Suite à ce décret, l’ab­bé Benoît-​Paul Joseph a rap­pe­lé le 23 février sur la chaîne KTO que « la Fraternité Saint-​Pierre qui a fait des choix à sa fon­da­tion, cette litur­gie ancienne, n’a jamais remis en cause la légi­ti­mi­té , la fécon­di­té, la vali­di­té, de la litur­gie actuelle. » Soulagé, il explique que le motu pro­prio Traditionis cus­todes a « pro­vo­qué des inquié­tudes quand à la vie géné­rale de notre Institut, non seule­ment la paix entre nous, mais la péren­ni­té éga­le­ment de notre Fraternité. » 

A la ques­tion « com­ment la Fraternité Saint-​Pierre s’inscrit-​elle dans le motu pro­prio ? », il répond : « Le Saint-​Père, c’est vrai, limite de façon assez forte une forme d’u­ni­ver­sa­li­sa­tion de la litur­gie romaine ancienne pour tout prêtre de rite latin.

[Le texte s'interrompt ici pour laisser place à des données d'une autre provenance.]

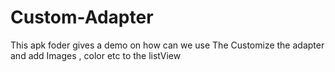 # Custom-Adapter
This apk foder gives a demo on how can we use The Customize the  adapter and add Images , color etc to the listView 
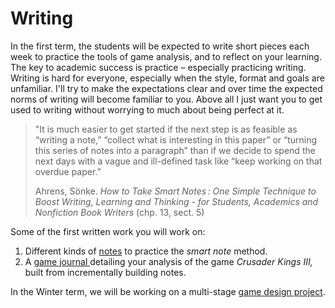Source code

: # Writing

In the first term, the students will be expected to write short pieces each week to practice the tools of game analysis, and to reflect on your learning. The key to academic success is practice – especially practicing writing. Writing is hard for everyone, especially when the style, format and goals are unfamiliar. I'll try to make the expectations clear and over time the expected norms of writing will become familiar to you. Above all I just want you to get used to writing without worrying to much about being perfect at it. &#x20;

> "It is much easier to get started if the next step is as feasible as “writing a note,” “collect what is interesting in this paper” or “turning this series of notes into a paragraph” than if we decide to spend the next days with a vague and ill-defined task like “keep working on that overdue paper.”
>
> Ahrens, Sönke. _How to Take Smart Notes : One Simple Technique to Boost Writing, Learning and Thinking - for Students, Academics and Nonfiction Book Writers_ (chp. 13, sect. 5)

Some of the first written work you will work on:

1. Different kinds of [notes](2.-obsidian-notes/) to practice the _smart note_ method.
2. A [game journal ](3.-game-journal.md)detailing your analysis of the game _Crusader Kings III,_ built from incrementally building notes.&#x20;

In the Winter term, we will be working on a multi-stage [game design project](../game-design-project.md).&#x20;

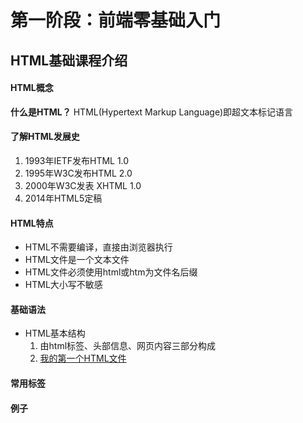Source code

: # 第一阶段：前端零基础入门

## HTML基础课程介绍

#### HTML概念
**什么是HTML？**
HTML(Hypertext Markup Language)即超文本标记语言

#### 了解HTML发展史
1. 1993年IETF发布HTML 1.0
1. 1995年W3C发布HTML 2.0
1. 2000年W3C发表 XHTML 1.0
1. 2014年HTML5定稿

#### HTML特点
- HTML不需要编译，直接由浏览器执行
- HTML文件是一个文本文件
- HTML文件必须使用html或htm为文件名后缀
- HTML大小写不敏感

#### 基础语法
- HTML基本结构
  1. 由html标签、头部信息、网页内容三部分构成
  1. [我的第一个HTML文件](我的第一个HTML文件)

#### 常用标签
#### 例子
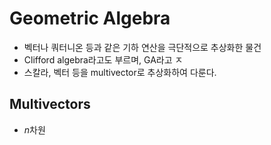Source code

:# Geometric Algebra
- 벡터나 쿼터니온 등과 같은 기하 연산을 극단적으로 추상화한 물건
- Clifford algebra라고도 부르며, GA라고 ㅈ
- 스칼라, 벡터 등을 multivector로 추상화하여 다룬다.
## Multivectors
- $n$차원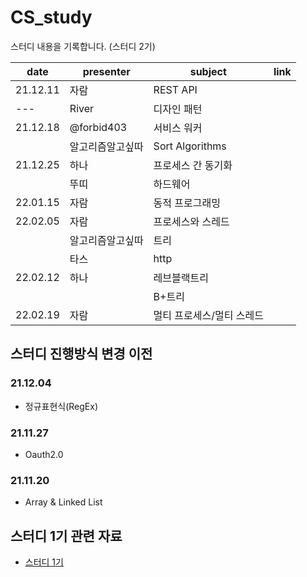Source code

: # CS_study
스터디 내용을 기록합니다. (스터디 2기)

|date|presenter|subject|link|
|---|---|---|---|
|21.12.11|자람|REST API||
|---|River|디자인 패턴||
|21.12.18|@forbid403|서비스 워커||
||알고리즘알고싶따|Sort Algorithms||
|21.12.25|하나|프로세스 간 동기화||
||뚜띠|하드웨어||
|22.01.15|자람|동적 프로그래밍||
|22.02.05|자람|프로세스와 스레드||
||알고리즘알고싶따|트리||
||타스|http||
|22.02.12|하나|레브블랙트리||
|||B+트리||
|22.02.19|자람|멀티 프로세스/멀티 스레드||

## 스터디 진행방식 변경 이전
### 21.12.04
- 정규표현식(RegEx)
### 21.11.27
- Oauth2.0
### 21.11.20
- Array & Linked List

## 스터디 1기 관련 자료
- [스터디 1기](https://github.com/GoForITStudy/CS_study/tree/main/past_study_recording)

Le Saint-​Père, pour des rai­sons qu’il explique, ne sou­haite plus que cela per­dure parce qu’il estime que cela a été par­fois un fac­teur de division. » 

Il ajoute : « Il ne s’a­git pas de faire comme si le motu pro­prio n’exis­tait pas, ou du moins de notre côté dire que c’est un non-​évènement. Tout ce qui dans le motu pro­prio ne repré­sente pas d’in­com­pa­ti­bi­li­té avec notre droit propre et que le pape entend pré­ser­ver nous concerne. Je pense par exemple à l’in­sis­tance du Saint-​Père dans ce docu­ment sur la recon­nais­sance des actes du concile Vatican II, du magis­tère plus récent éga­le­ment, sur la légi­ti­mi­té et la vali­di­té de la messe selon le mis­sel de Paul VI, un cer­tain nombre d’élé­ments qui nous concernent tout autant que les prêtres pour les­quels le motu pro­prio s’exerce de façon stricte. »

Satisfait de ce pri­vi­lège par­ti­cu­lier, il consi­dère que « cela doit nous rap­pe­ler cette exi­gence de tra­vailler à l’u­ni­té de l’Eglise, avec une spé­ci­fi­ci­té propre. »

Considération de l’abbé Davide Pagliarani (FSSPX)

Si ce décret laisse en sus­pens de nom­breuses ques­tions quand à son appli­ca­tion dans le contexte de Traditionis cus­todes, il marque cepen­dant le choix assu­mé de la Fraternité Saint-​Pierre d’al­ler encore plus en avant dans l’im­passe évo­quée par le supé­rieur géné­ral de la FSSPX, l’ab­bé Davide Pagliarani, lors du congrès du Courrier de Rome, le 15 jan­vier der­nier à Paris. Les consi­dé­ra­tions qui suivent sont des extraits de la confé­rence qu’il a don­né à cette occasion.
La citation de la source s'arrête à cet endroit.